Dioscorides is a physician of Rome in the first century AD. He serves as a doctor in Nero's army and later writes De Materia Medici, perhaps the greatest tome of natural medicine ever known. He enthuses about salt.



salt flats
salt flats

Techniques of extracting salt from brine date to c. 6000 BCE in Romania and China. They forge trade routes to Neolithic Solnitsata by the Black Sea. Salt is taken from brine by vacuum evaporation using briquetage vessels.


This evolves to become part of the later process of vacuum distillation. Briquetage are coarse pottery pots made to be broken. Sherds of briquetage are evidence of ancient salt production.



The briquetage vessel is broken to remove the salt cake
The briquetage vessel is broken to remove the salt cake

The ancient Romans establish the Via Salaria, trade routes specificially designed around salt. The mineral is used as money, in rituals and even cuisine. Salt is first added to food about 5000 years ago.
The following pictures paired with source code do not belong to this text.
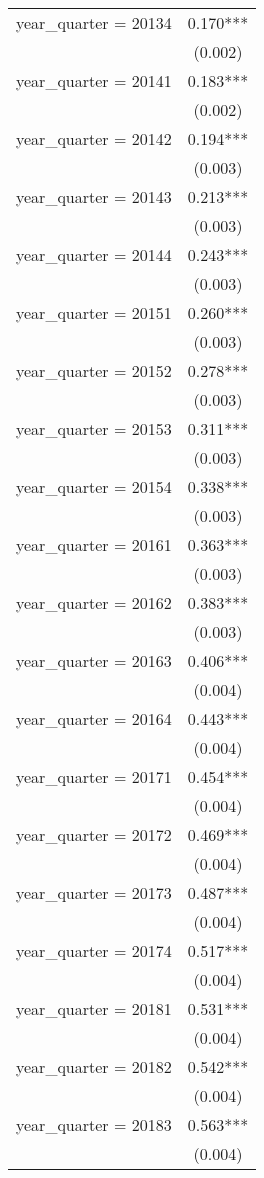 \begin{tabular}{lc}
year\_quarter = 20134 & 0.170*** \\
 & (0.002) \\
year\_quarter = 20141 & 0.183*** \\
 & (0.002) \\
year\_quarter = 20142 & 0.194*** \\
 & (0.003) \\
year\_quarter = 20143 & 0.213*** \\
 & (0.003) \\
year\_quarter = 20144 & 0.243*** \\
 & (0.003) \\
year\_quarter = 20151 & 0.260*** \\
 & (0.003) \\
year\_quarter = 20152 & 0.278*** \\
 & (0.003) \\
year\_quarter = 20153 & 0.311*** \\
 & (0.003) \\
year\_quarter = 20154 & 0.338*** \\
 & (0.003) \\
year\_quarter = 20161 & 0.363*** \\
 & (0.003) \\
year\_quarter = 20162 & 0.383*** \\
 & (0.003) \\
year\_quarter = 20163 & 0.406*** \\
 & (0.004) \\
year\_quarter = 20164 & 0.443*** \\
 & (0.004) \\
year\_quarter = 20171 & 0.454*** \\
 & (0.004) \\
year\_quarter = 20172 & 0.469*** \\
 & (0.004) \\
year\_quarter = 20173 & 0.487*** \\
 & (0.004) \\
year\_quarter = 20174 & 0.517*** \\
 & (0.004) \\
year\_quarter = 20181 & 0.531*** \\
 & (0.004) \\
year\_quarter = 20182 & 0.542*** \\
 & (0.004) \\
year\_quarter = 20183 & 0.563*** \\
 & (0.004) \\

\end{tabular}
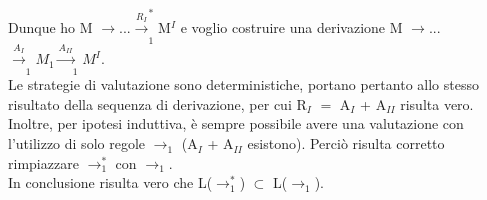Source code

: \begin{enumerate}
\begin{itemize}
\begin{enumerate}
\end{enumerate}
\noindent
Dunque ho M $\rightarrow$...$\xrightarrow[]{R_I}_1^\ast$M$^I$ e voglio costruire una derivazione M $\rightarrow$...$\xrightarrow[]{A_I}_1M_1\xrightarrow[]{A_{II}}_1M^I$.\\
Le strategie di valutazione sono deterministiche, portano pertanto allo stesso risultato della sequenza di derivazione, per cui R$_I$ $=$ A$_I$ + A$_{II}$ risulta vero. Inoltre, per ipotesi induttiva, \`e sempre possibile avere una valutazione con l'utilizzo di solo regole $\rightarrow_1$ (A$_I$ + A$_{II}$ esistono). Perci\`o risulta corretto rimpiazzare $\rightarrow_1^\ast$ con $\rightarrow_1$.\\ In conclusione risulta vero che L($\rightarrow_1^\ast$) $\subset$ L($\rightarrow_1$).
\end{itemize}
\end{enumerate}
The preservation and drying qualities of salt come to the attention of Diogenes, inspiring him to explore its healing properties and medical potential. He isn't the first.


The practice of rubbing salt into wounds is a form of torture practiced for centuries, but might have saved some lives by preventing infection. Salt is also an age-old folk treatment. Diogenes records his conclusions in detail.



De Materia Medica Byzantine copy
De Materia Medica Byzantine copy

He explains,


"... Mineral salt is the most useful — usually that which is without stones, white, transparent, thick and equally compacted — as well as ammonia salts, which are easily cut and have straight edges. Thick sea salt must be taken, white and even.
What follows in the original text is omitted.